Manatee Island, Niger

Photo: diasUndKompott [CC-BY-2.0 (http://creativecommons.org/licenses/by/2.0)%5D, via Wikimedia Commons
Photo: diasUndKompott [CC-BY-2.0 (http://creativecommons.org/licenses/by/2.0)%5D, via Wikimedia Commons
The pirogue glides along Africa’s third-longest river. You pass low woodlands and move into the savannah. A flock of white-faced whistling ducks fly away when they’re startled by the small waves created by the oars. Baobab trees and termite mounds stand along the riverbank. Simple mudbrick houses have solar panels on their roofs. Warthogs grunt in the distance. Ahead, three African elephants are moving down the rocky hill and into the water. The pirogue stops, and everyone stares at the majestic animals.

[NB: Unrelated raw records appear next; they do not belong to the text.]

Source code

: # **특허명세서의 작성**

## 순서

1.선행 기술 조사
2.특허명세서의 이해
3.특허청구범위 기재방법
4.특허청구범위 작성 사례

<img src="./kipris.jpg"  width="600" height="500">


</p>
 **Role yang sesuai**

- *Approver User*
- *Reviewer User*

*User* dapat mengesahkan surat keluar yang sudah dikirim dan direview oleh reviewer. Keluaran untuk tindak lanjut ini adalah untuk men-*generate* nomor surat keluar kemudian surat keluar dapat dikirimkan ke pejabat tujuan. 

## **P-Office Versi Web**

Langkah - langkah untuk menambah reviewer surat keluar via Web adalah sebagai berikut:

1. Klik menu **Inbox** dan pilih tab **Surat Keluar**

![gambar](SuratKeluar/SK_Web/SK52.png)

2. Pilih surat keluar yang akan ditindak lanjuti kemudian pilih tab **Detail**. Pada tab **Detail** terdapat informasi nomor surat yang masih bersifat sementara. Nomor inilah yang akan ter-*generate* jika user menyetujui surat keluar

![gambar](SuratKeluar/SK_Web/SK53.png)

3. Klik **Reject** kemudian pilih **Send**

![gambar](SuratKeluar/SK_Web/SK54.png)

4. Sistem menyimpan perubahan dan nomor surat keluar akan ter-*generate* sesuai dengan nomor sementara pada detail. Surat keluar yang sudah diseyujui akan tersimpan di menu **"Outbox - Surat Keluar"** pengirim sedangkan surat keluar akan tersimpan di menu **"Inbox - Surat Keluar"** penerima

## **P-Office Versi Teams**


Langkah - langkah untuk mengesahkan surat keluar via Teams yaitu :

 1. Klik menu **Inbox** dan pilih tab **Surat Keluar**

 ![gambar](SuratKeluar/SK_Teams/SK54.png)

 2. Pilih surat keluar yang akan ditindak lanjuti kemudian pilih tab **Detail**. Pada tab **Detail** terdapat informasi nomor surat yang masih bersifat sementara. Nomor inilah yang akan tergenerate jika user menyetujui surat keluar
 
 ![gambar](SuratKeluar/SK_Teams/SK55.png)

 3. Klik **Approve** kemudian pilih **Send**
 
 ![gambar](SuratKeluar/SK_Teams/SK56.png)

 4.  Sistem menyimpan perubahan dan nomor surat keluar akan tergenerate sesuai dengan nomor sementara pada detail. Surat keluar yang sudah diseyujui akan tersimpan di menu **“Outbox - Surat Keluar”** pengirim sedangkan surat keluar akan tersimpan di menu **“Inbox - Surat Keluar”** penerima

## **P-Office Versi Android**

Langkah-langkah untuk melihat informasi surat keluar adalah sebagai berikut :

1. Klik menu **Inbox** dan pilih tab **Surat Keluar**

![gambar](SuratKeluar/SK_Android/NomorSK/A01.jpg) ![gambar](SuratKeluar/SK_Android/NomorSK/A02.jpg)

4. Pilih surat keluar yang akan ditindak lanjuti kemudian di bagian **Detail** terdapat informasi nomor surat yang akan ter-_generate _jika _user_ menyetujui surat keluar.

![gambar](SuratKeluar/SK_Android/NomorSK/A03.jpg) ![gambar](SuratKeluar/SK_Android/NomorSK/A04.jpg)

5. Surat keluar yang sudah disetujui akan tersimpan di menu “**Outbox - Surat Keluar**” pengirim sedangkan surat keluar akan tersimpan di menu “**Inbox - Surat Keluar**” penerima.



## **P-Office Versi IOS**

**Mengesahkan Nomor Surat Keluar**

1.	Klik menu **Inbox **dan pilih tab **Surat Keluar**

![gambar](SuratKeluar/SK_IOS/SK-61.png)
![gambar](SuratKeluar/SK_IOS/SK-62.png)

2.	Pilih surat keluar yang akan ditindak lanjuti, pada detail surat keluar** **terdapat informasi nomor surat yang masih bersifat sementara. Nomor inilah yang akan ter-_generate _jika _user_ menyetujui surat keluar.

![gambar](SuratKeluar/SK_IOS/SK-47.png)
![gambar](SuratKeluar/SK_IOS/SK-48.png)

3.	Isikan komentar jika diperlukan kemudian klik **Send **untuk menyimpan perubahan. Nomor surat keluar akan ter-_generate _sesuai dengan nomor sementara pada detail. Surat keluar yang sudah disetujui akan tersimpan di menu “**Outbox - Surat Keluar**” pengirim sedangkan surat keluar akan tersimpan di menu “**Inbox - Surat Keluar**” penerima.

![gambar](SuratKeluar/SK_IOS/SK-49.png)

You’re on the Niger River in southwestern Niger. The day began in Niamey, the West African nation’s busy capital. After a three-hour drive, you arrived at the river and boarded a pirogue headed for Manatee Island in W National Park, which straddles Niger, Burkina Faso, and Benin. L’Ile du Lamantin, an ecolodge, awaits your arrival. Once the elephants move on, of course.

When you finally arrive at the lodge, you’re handed a cup of chilled bissap tea. Ten huts are scattered along the shore and the hillside. Wooden steps lead to verandahs with river views. A composting toilet and handmade furniture are inside. Hiking trails wind around the island. And French-Nigerien dishes are served on the dining terrace. You feast on freshly caught fish, guinea hen, terrine de tchapata (a quiche-like dish), and ginger juice as the sun begins to set and shadows move across the lake.

Photo: L'Ile du Lamantin
Photo: L’Ile du Lamantin

The next morning, you wake up to a cat-like noise. You can’t see the noisemaker from your window or the verandah, and you’re hesitant to go down the steps. Later, at breakfast, you hear there were two Northwest African Cheetahs roaming around outside. Now, a herd of African buffalo are walking toward the water, and people returning from a sunrise hike are excitedly talking about their hippo sighting.

Your plan for the day? Float downstream on a pirogue to Karey Kopto. Pass a mud mosque and water wells along the way. Thursday is market day, when women carry huge baskets on top of their heads and gather in the center of the village. Visit a Bura archaeological site, where coffins and terra-cotta figurines from the first millennium have been found. See your own pod of hippos around Hippo Island. And keep an eye out for aardvarks, lions, and endangered painted hunting dogs. You never know what you’ll see farther down the river.